_EXERCISE BRIEF_.
From the records below, set down exactly the lines starting with the line that contains "give $0<a_0<V_0^2$ and $0<a_1<V_1^2$." and going on through the line that contains "Conversely, from the". Nothing else is wanted.

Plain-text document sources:
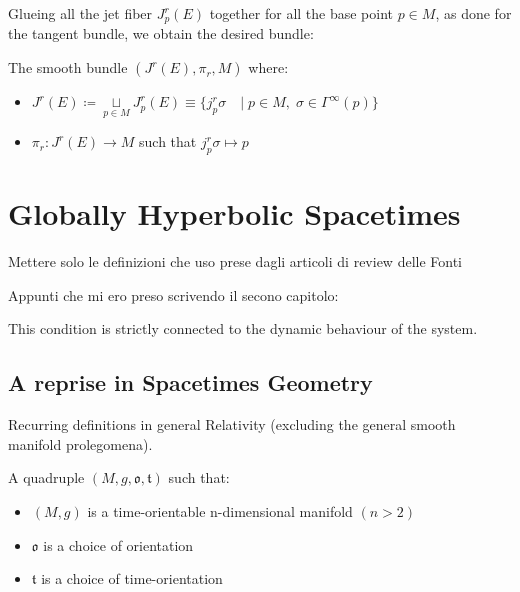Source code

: \documentclass[Main]{subfiles}
\begin{document}
			Glueing all the jet fiber $J^r_p (E)$ together for all the base point $p\in M$, as done for the tangent bundle,  
			we obtain the desired bundle:
			\begin{definition}
				The smooth bundle $(J^r(E), \pi_r, M)$	where:
				\begin{itemize}
					\item $J^r(E) \coloneqq \underset{p \in M}{\sqcup} J^r_p (E)
						 \equiv \big\{j^r_p\sigma \quad \vert \; p\in M, \; \sigma \in \Gamma^\infty(p) \big\}$
					\item $\pi_r: J^r(E) \rightarrow M$ such that $j^{r}_{p}\sigma \mapsto p $
				\end{itemize}
			\end{definition}

	\section{Globally Hyperbolic Spacetimes}
			\begin{Warning}
				Mettere solo le definizioni che uso prese dagli articoli di review delle Fonti
			\end{Warning}	
			Appunti che mi ero preso scrivendo il secono capitolo:
					
			This condition is strictly connected to the dynamic behaviour of the system.
		\subsection{A reprise in Spacetimes Geometry}	
		Recurring definitions in general Relativity (excluding the general smooth manifold prolegomena).

	\begin{definition}
		A quadruple $(M, g, \mathfrak{o}, \mathfrak{t})$ such that:
		\begin{itemize}
			\item $(M,g)$ is a time-orientable n-dimensional manifold $(n>2)$
			\item $\mathfrak{o}$ is a choice of orientation
			\item $\mathfrak{t}$ is a choice of time-orientation
		\end{itemize}
	\end{definition}
\end{document}
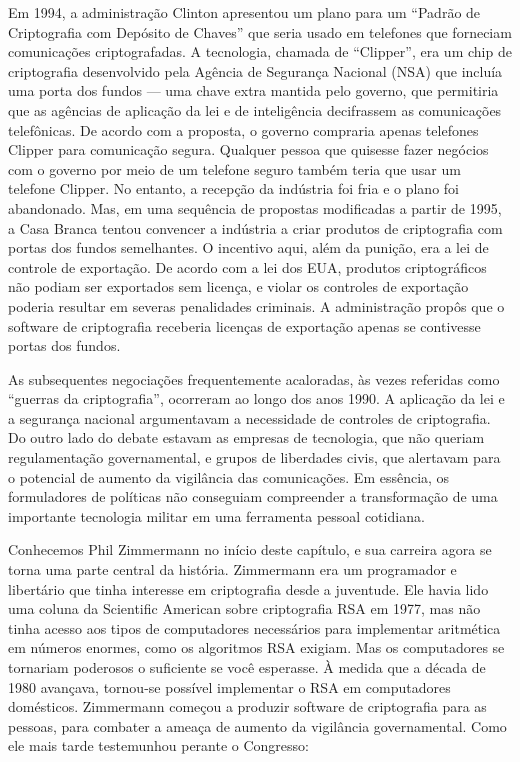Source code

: \documentclass{book}
\begin{document}
Em 1994, a administração Clinton apresentou um plano para um ``Padrão de Criptografia com Depósito de Chaves'' que seria usado em telefones que forneciam comunicações criptografadas. A tecnologia, chamada de ``Clipper'', era um chip de criptografia desenvolvido pela Agência de Segurança Nacional (NSA) que incluía uma porta dos fundos --- uma chave extra mantida pelo governo, que permitiria que as agências de aplicação da lei e de inteligência decifrassem as comunicações telefônicas. De acordo com a proposta, o governo compraria apenas telefones Clipper para comunicação segura. Qualquer pessoa que quisesse fazer negócios com o governo por meio de um telefone seguro também teria que usar um telefone Clipper. No entanto, a recepção da indústria foi fria e o plano foi abandonado. Mas, em uma sequência de propostas modificadas a partir de 1995, a Casa Branca tentou convencer a indústria a criar produtos de criptografia com portas dos fundos semelhantes. O incentivo aqui, além da punição, era a lei de controle de exportação. De acordo com a lei dos EUA, produtos criptográficos não podiam ser exportados sem licença, e violar os controles de exportação poderia resultar em severas penalidades criminais. A administração propôs que o software de criptografia receberia licenças de exportação apenas se contivesse portas dos fundos.

As subsequentes negociações frequentemente acaloradas, às vezes referidas como ``guerras da criptografia'', ocorreram ao longo dos anos 1990. A aplicação da lei e a segurança nacional argumentavam a necessidade de controles de criptografia. Do outro lado do debate estavam as empresas de tecnologia, que não queriam regulamentação governamental, e grupos de liberdades civis, que alertavam para o potencial de aumento da vigilância das comunicações. Em essência, os formuladores de políticas não conseguiam compreender a transformação de uma importante tecnologia militar em uma ferramenta pessoal cotidiana.

Conhecemos Phil Zimmermann no início deste capítulo, e sua carreira agora se torna uma parte central da história. Zimmermann era um programador e libertário que tinha interesse em criptografia desde a juventude. Ele havia lido uma coluna da Scientific American sobre criptografia RSA em 1977, mas não tinha acesso aos tipos de computadores necessários para implementar aritmética em números enormes, como os algoritmos RSA exigiam. Mas os computadores se tornariam poderosos o suficiente se você esperasse. À medida que a década de 1980 avançava, tornou-se possível implementar o RSA em computadores domésticos. Zimmermann começou a produzir software de criptografia para as pessoas, para combater a ameaça de aumento da vigilância governamental. Como ele mais tarde testemunhou perante o Congresso:
\end{document}
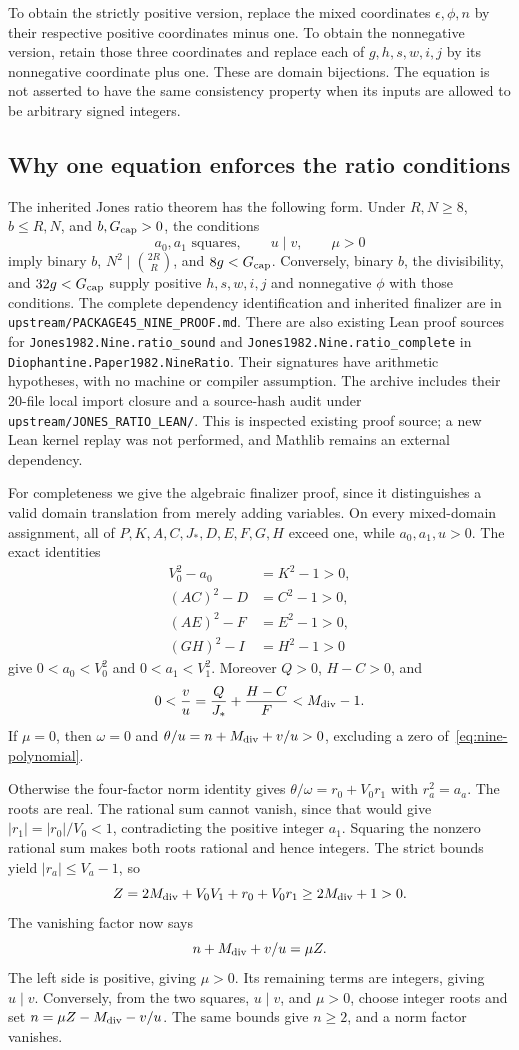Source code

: \documentclass[11pt,letterpaper]{article}
\theoremstyle{remark}\newtheorem{remark}[theorem]{Remark}
\newcommand{\file}[1]{\nolinkurl{#1}}
\begin{document}
To obtain the strictly positive version, replace the mixed coordinates
$\epsilon,\phi,n$ by their respective positive coordinates minus one.
To obtain the nonnegative version, retain those three coordinates and
replace each of $g,h,s,w,i,j$ by its nonnegative coordinate plus one.
These are domain bijections. The equation is not asserted to have the
same consistency property when its inputs are allowed to be arbitrary
signed integers.

\subsection{Why one equation enforces the ratio conditions}
The inherited Jones ratio theorem has the following form.
Under $R,N\ge8$, $b\le R,N$, and $b,G_{\rm cap}>0$, the conditions
\[
 a_0,a_1\text{ squares},\qquad u\mid v,\qquad\mu>0
\]
imply binary $b$, $N^2\mid\binom{2R}{R}$, and $8g<G_{\rm cap}$.
Conversely, binary $b$, the divisibility, and $32g<G_{\rm cap}$
supply positive $h,s,w,i,j$ and nonnegative $\phi$ with those conditions.
The complete dependency identification and inherited finalizer are in
\file{upstream/PACKAGE45_NINE_PROOF.md}.
There are also existing Lean proof sources for
\file{Jones1982.Nine.ratio_sound} and
\file{Jones1982.Nine.ratio_complete} in
\file{Diophantine.Paper1982.NineRatio}.
Their signatures have arithmetic hypotheses, with no machine or compiler
assumption. The archive includes their 20-file local import closure and
a source-hash audit under \file{upstream/JONES_RATIO_LEAN/}.
This is inspected existing proof source; a new Lean kernel replay was
not performed, and Mathlib remains an external dependency.

For completeness we give the algebraic finalizer proof, since it
distinguishes a valid domain translation from merely adding variables.
On every mixed-domain assignment, all of $P,K,A,C,J_*,D,E,F,G,H$ exceed
one, while $a_0,a_1,u>0$. The exact identities
\begin{align*}
 V_0^2-a_0&=K^2-1>0,\\
 (AC)^2-D&=C^2-1>0,\\
 (AE)^2-F&=E^2-1>0,\\
 (GH)^2-I&=H^2-1>0
\end{align*}
give $0<a_0<V_0^2$ and $0<a_1<V_1^2$.
Moreover $Q>0$, $H-C>0$, and
\[
 0<\frac vu=\frac Q{J_*}+\frac{H-C}{F}<M_{\rm div}-1.
\]
If $\mu=0$, then $\omega=0$ and
$\theta/u=n+M_{\rm div}+v/u>0$, excluding a zero of~\eqref{eq:nine-polynomial}.

Otherwise the four-factor norm identity gives
$\theta/\omega=r_0+V_0r_1$ with $r_a^2=a_a$.
The roots are real. The rational sum cannot vanish, since that would
give $|r_1|=|r_0|/V_0<1$, contradicting the positive integer $a_1$.
Squaring the nonzero rational sum makes both roots rational and hence
integers. The strict bounds yield $|r_a|\le V_a-1$, so
\[
 Z=2M_{\rm div}+V_0V_1+r_0+V_0r_1\ge2M_{\rm div}+1>0.
\]
The vanishing factor now says
\[
 n+M_{\rm div}+v/u=\mu Z.
\]
The left side is positive, giving $\mu>0$.
Its remaining terms are integers, giving $u\mid v$.
Conversely, from the two squares, $u\mid v$, and $\mu>0$, choose integer
roots and set $n=\mu Z-M_{\rm div}-v/u$. The same bounds give $n\ge2$,
and a norm factor vanishes.
\end{document}
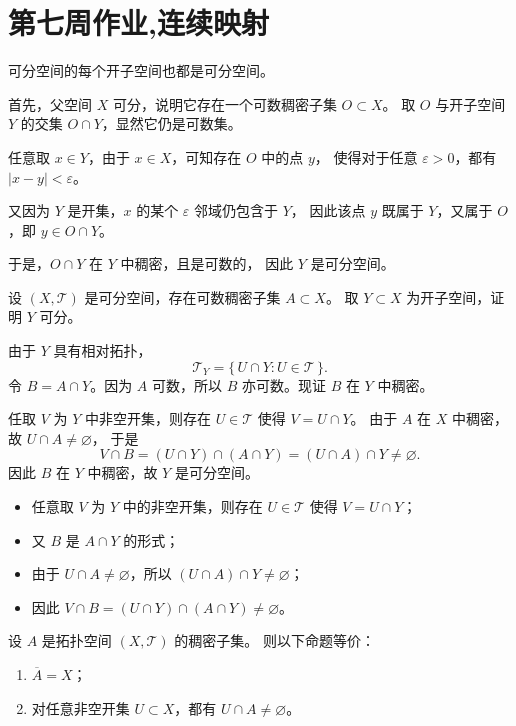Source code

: \section{第七周作业,连续映射}
\begin{homework}[2.1]
可分空间的每个开子空间也都是可分空间。
\end{homework}
\begin{note}
首先，父空间 $X$ 可分，说明它存在一个可数稠密子集 $O\subset X$。  
取 $O$ 与开子空间 $Y$ 的交集 $O\cap Y$，显然它仍是可数集。  

任意取 $x\in Y$，由于 $x\in X$，可知存在 $O$ 中的点 $y$，  
使得对于任意 $\varepsilon>0$，都有 $|x-y|<\varepsilon$。  

又因为 $Y$ 是开集，$x$ 的某个 $\varepsilon$ 邻域仍包含于 $Y$，  
因此该点 $y$ 既属于 $Y$，又属于 $O$，即 $y\in O\cap Y$。  

于是，$O\cap Y$ 在 $Y$ 中稠密，且是可数的，  
因此 $Y$ 是可分空间。    
\end{note}
\begin{solution}
    

设 $(X,\mathcal{T})$ 是可分空间，存在可数稠密子集 $A\subset X$。  
取 $Y\subset X$ 为开子空间，证明 $Y$ 可分。

由于 $Y$ 具有相对拓扑，
\[
\mathcal{T}_Y = \{\,U\cap Y : U\in\mathcal{T}\,\}.
\]
令 $B = A \cap Y$。因为 $A$ 可数，所以 $B$ 亦可数。现证 $B$ 在 $Y$ 中稠密。

任取 $V$ 为 $Y$ 中非空开集，则存在 $U\in\mathcal{T}$ 使得 $V = U\cap Y$。  
由于 $A$ 在 $X$ 中稠密，故 $U\cap A \ne \varnothing$，  
于是
\[
V\cap B = (U\cap Y)\cap (A\cap Y)
= (U\cap A)\cap Y \ne \varnothing.
\]
因此 $B$ 在 $Y$ 中稠密，故 $Y$ 是可分空间。
\end{solution}
\begin{note}
   \begin{itemize}
  \item 任意取 $V$ 为 $Y$ 中的非空开集，则存在 $U \in \mathcal{T}$ 使得 $V = U \cap Y$；
  \item 又 $B$ 是 $A \cap Y$ 的形式；
  \item 由于 $U \cap A \ne \varnothing$，所以 $(U \cap A) \cap Y \ne \varnothing$；
  \item 因此 $V \cap B = (U \cap Y) \cap (A \cap Y) \ne \varnothing$。
\end{itemize}
\end{note}
\begin{theorem}[稠密集的等价条件]
设 $A$ 是拓扑空间 $(X,\mathcal{T})$ 的稠密子集。  
则以下命题等价：
\begin{enumerate}
  \item $\overline{A}=X$；
  \item 对任意非空开集 $U\subset X$，都有 $U\cap A\ne\varnothing$。
\end{enumerate}
\end{theorem}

_ANSWER TO THIS TASK_.
give $0<a_0<V_0^2$ and $0<a_1<V_1^2$.
Moreover $Q>0$, $H-C>0$, and
\[
 0<\frac vu=\frac Q{J_*}+\frac{H-C}{F}<M_{\rm div}-1.
\]
If $\mu=0$, then $\omega=0$ and
$\theta/u=n+M_{\rm div}+v/u>0$, excluding a zero of~\eqref{eq:nine-polynomial}.

Otherwise the four-factor norm identity gives
$\theta/\omega=r_0+V_0r_1$ with $r_a^2=a_a$.
The roots are real. The rational sum cannot vanish, since that would
give $|r_1|=|r_0|/V_0<1$, contradicting the positive integer $a_1$.
Squaring the nonzero rational sum makes both roots rational and hence
integers. The strict bounds yield $|r_a|\le V_a-1$, so
\[
 Z=2M_{\rm div}+V_0V_1+r_0+V_0r_1\ge2M_{\rm div}+1>0.
\]
The vanishing factor now says
\[
 n+M_{\rm div}+v/u=\mu Z.
\]
The left side is positive, giving $\mu>0$.
Its remaining terms are integers, giving $u\mid v$.
Conversely, from the two squares, $u\mid v$, and $\mu>0$, choose integer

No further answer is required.